MATERIAL TO PROCESS START

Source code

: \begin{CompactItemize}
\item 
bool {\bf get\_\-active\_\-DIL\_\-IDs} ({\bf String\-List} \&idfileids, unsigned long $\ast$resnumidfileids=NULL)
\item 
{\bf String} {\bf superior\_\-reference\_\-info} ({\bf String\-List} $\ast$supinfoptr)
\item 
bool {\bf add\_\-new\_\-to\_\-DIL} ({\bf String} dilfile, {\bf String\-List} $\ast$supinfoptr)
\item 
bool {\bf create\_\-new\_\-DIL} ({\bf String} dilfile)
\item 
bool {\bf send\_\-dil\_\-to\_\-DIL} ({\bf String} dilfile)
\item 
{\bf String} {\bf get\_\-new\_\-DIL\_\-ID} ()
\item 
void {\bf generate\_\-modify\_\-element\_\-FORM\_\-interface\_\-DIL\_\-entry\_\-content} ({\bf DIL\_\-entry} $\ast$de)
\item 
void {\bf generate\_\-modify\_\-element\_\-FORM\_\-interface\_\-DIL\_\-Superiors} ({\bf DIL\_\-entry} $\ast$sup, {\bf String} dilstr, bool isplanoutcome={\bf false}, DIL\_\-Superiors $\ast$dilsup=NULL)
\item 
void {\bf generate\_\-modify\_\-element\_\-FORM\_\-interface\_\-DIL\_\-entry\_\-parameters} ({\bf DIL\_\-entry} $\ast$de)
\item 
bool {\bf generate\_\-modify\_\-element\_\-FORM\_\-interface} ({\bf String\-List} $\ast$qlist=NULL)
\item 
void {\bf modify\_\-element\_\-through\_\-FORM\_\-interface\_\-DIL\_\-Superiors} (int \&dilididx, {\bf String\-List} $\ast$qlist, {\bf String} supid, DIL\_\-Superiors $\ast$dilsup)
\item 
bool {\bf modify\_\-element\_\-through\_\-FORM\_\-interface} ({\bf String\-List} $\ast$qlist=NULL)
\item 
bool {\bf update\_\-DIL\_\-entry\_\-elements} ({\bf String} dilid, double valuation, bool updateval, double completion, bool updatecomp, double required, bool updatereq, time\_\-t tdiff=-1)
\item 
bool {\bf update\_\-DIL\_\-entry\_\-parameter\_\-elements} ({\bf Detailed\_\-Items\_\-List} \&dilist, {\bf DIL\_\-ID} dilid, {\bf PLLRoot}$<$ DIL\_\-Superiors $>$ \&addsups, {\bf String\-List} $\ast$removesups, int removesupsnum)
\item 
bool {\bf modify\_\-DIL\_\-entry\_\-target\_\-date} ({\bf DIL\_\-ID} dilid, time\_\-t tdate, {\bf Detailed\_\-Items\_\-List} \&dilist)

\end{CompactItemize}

MATERIAL TO PROCESS END

Say how many lines above contain the string "entry". Answer with the number only.

6